統計学輪講 第5回

日時 2019年5月14日(火)
14時55分 ~ 16時35分
場所 経済学研究科棟 3階 第3教室
講演者 明石 郁哉 (経済学研究科)
演題 非正則時系列モデルに対する頑健な統計手法の構成
概要

本報告では様々な非正則性を持つ時系列モデルに対して頑健な統計手法の構成法を紹介する。 近年、金融・経済データ、生体データ、水文学データなど様々な分野で無限分散性・長期記憶性を持つかのようなふるまいを示すデータが多数観測される。 そのようなデータを適切にモデリングするために無限分散性や長期記憶性を持つ時系列モデルを用いた場合、古典的な最尤法や一般化モーメント法などを直接用いることは困難であり、また統計量の収束オーダーや漸近分布が未知の局外母数(誤差分布の裾指数や Hurst 指数)に依存する煩雑なものとなる。結果として、検定の棄却域や信頼区間を解析的に計算することが不可能となる。

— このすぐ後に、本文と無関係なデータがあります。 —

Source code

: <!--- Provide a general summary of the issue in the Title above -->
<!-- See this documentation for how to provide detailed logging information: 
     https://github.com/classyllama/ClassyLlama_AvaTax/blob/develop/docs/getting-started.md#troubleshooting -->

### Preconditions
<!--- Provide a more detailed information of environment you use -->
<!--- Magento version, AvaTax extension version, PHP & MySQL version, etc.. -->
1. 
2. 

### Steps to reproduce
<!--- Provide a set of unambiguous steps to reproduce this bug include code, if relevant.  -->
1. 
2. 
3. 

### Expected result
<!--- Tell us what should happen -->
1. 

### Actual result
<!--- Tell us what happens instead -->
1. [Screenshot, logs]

この問題に対して本報告では、中央値回帰・自己加重法に基づく一般化経験尤度 (GEL) 統計量を用いた手法や、自己基準化法を用いた煩雑な漸近分布の直接推定法などを報告する。 結果として、収束オーダーや漸近分布の事前推定が不要な頑健な統計手法を構成し、数値実験などを用いて提案手法の有用性を示す。

報告後半では、球面・シリンダー上のデータに対する頑健なデータ解析手法について紹介する。 地震や風向データ・ある種の生物の生息範囲、森林火災の拡大方向データに代表される方向データ解析では、通常の標本平均などの基礎統計量をそのまま用いることはできず、方向統計学独自の統計手法が必要となる。 この問題に対しても報告者がこれまで研究してきた GEL 法、中央値回帰の手法を用いた新しい方向データの解析手法を紹介する。